The results of this experiment thus provide evidence for both language-dependent and language-independent indexical processings. Interestingly, listeners appeared to process indexical information in a language-dependent way when they could understand the language that was spoken; otherwise, they identified talkers’ voices from only language-independent indexical information in the signal. This pattern of perceptual tendencies may provide insight into the apparently conflicting evidence for both views of speech perception in the existing research literature. The basic pattern in both previous research and this study seems to be that language-independent processing takes place only when the signal lacks linguistic information in some way (filtered speech, talkers speaking in an unfamiliar language, etc.) or when listeners are not capable of processing both kinds of information (phonagnosic listeners). When normal-hearing listeners receive an undegraded signal in a language that they can understand, however, they make use of all the information that is available to them, and the linguistic and indexical properties then interact.

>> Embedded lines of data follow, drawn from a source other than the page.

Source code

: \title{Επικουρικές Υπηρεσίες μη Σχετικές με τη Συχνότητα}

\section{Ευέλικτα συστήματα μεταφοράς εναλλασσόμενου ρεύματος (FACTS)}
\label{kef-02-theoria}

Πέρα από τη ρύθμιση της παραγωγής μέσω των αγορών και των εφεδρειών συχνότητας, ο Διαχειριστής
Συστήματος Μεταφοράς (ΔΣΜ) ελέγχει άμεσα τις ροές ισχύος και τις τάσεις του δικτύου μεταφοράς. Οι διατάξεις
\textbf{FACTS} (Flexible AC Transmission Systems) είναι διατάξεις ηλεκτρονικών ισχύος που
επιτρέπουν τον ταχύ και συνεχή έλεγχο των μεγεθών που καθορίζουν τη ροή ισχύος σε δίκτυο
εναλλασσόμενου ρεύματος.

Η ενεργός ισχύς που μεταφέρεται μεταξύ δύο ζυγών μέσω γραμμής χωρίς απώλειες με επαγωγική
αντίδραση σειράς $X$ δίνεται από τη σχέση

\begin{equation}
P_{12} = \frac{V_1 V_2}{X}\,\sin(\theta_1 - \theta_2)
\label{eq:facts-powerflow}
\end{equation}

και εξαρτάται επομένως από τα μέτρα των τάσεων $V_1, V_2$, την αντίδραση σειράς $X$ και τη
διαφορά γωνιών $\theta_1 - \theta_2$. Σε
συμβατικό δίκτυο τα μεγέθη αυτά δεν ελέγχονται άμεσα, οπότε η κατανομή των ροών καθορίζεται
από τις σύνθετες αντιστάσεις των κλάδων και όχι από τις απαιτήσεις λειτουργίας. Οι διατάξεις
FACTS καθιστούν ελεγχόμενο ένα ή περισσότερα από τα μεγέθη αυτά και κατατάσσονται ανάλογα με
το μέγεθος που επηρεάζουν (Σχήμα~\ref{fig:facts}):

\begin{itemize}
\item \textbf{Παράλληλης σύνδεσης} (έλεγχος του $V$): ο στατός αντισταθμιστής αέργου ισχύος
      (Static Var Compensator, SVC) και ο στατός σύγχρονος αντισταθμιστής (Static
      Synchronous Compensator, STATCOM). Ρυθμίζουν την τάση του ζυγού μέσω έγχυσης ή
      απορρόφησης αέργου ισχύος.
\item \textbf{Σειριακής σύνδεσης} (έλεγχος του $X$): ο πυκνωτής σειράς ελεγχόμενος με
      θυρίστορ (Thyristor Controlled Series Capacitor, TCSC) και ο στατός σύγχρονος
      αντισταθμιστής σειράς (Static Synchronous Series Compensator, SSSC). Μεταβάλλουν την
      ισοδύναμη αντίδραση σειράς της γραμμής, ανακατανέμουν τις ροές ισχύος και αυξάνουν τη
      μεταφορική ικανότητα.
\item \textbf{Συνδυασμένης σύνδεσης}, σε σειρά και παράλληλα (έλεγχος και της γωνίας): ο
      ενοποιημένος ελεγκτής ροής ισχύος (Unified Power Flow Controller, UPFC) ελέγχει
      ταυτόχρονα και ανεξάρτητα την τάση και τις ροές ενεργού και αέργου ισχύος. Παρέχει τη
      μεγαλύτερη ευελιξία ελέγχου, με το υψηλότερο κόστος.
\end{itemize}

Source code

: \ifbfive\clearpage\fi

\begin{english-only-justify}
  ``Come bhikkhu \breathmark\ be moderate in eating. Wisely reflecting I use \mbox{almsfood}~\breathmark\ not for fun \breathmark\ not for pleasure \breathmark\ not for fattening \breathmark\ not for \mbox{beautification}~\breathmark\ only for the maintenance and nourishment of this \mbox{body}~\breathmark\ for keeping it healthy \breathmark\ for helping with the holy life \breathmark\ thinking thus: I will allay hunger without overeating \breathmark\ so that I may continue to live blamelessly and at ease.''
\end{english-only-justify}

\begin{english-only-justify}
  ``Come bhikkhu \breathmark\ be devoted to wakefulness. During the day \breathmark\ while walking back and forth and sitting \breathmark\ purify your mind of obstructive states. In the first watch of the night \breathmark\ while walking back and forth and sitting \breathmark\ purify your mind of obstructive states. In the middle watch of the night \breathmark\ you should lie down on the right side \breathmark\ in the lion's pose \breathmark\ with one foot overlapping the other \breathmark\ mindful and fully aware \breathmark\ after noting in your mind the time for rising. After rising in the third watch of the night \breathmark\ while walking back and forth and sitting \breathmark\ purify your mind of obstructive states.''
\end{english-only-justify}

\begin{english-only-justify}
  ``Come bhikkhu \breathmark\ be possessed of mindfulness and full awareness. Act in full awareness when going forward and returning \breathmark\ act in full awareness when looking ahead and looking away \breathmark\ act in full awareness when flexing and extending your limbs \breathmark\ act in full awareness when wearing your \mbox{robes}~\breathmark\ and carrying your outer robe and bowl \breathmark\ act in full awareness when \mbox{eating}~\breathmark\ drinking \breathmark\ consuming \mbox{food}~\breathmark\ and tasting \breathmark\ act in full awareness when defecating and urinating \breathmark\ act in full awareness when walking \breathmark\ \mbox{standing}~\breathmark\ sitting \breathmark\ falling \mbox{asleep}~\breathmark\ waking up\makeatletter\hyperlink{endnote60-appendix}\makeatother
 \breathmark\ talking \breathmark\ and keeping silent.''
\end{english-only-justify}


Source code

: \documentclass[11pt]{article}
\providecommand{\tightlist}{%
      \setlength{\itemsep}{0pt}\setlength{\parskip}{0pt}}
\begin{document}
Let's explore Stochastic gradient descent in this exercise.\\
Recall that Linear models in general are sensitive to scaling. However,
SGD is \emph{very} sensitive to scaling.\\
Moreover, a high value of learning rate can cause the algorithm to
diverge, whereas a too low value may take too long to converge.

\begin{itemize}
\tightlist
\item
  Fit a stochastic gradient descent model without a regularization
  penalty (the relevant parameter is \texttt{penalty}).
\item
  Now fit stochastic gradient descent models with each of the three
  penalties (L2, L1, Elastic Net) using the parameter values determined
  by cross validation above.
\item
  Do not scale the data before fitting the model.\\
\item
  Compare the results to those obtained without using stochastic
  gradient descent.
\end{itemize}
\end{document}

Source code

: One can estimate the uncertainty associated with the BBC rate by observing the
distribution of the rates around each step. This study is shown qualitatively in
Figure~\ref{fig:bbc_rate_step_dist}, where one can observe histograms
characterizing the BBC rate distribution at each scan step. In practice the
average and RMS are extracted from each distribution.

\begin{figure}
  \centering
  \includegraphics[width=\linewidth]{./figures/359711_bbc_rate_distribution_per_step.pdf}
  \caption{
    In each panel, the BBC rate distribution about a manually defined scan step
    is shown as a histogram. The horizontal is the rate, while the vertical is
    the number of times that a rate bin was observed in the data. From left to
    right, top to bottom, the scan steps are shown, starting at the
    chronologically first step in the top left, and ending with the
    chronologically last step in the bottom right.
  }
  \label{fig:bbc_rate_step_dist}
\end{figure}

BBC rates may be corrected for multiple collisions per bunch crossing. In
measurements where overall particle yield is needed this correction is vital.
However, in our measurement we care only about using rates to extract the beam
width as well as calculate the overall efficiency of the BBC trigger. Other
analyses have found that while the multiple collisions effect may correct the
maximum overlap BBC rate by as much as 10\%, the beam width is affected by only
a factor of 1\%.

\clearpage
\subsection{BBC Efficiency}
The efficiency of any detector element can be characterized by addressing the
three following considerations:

For this reason, language-independent indexical processing was exhibited by the German-trained listeners in this study, who learned to identify talkers speaking in a language they could not understand, while the English-trained listeners exhibited language-dependent indexical processing by relying on English-specific indexical cues that did not generalize to German.

Previous evidence for language-dependent indexical processing has been positive in nature, showing that listeners identify talkers better when they are speaking in familiar languages. Language-dependent indexical processing provided the English-trained listeners in this study with some processing benefits as well in both training and generalization. In generalization, the English-trained listeners not only performed significantly better on English stimuli than on German stimuli but they also performed better on the English stimuli than their German counterparts. That is, even though the German-trained listeners showed a “complete transfer” of their knowledge of the talkers’ voices to English-language stimuli, they still could not identify talkers speaking in English as well as the English-trained listeners, and there were also subtle differences between the two listener groups in the patterns of improvement made during the training. There were no significant differences in identification accuracy between the two training groups for any given training session; however, the English-trained listeners performed better on the English stimuli in generalization than they had on all of the training sessions on the first three days of the training. In contrast, the German-trained group did not perform significantly better in generalization than they had on either the fifth or sixth training sessions (on the third day of the training). Thus, the English-trained listeners were somewhat more successful than the German-trained listeners at attaining an increasingly higher level of talker identification accuracy when generalizing to novel words spoken in the language presented during training.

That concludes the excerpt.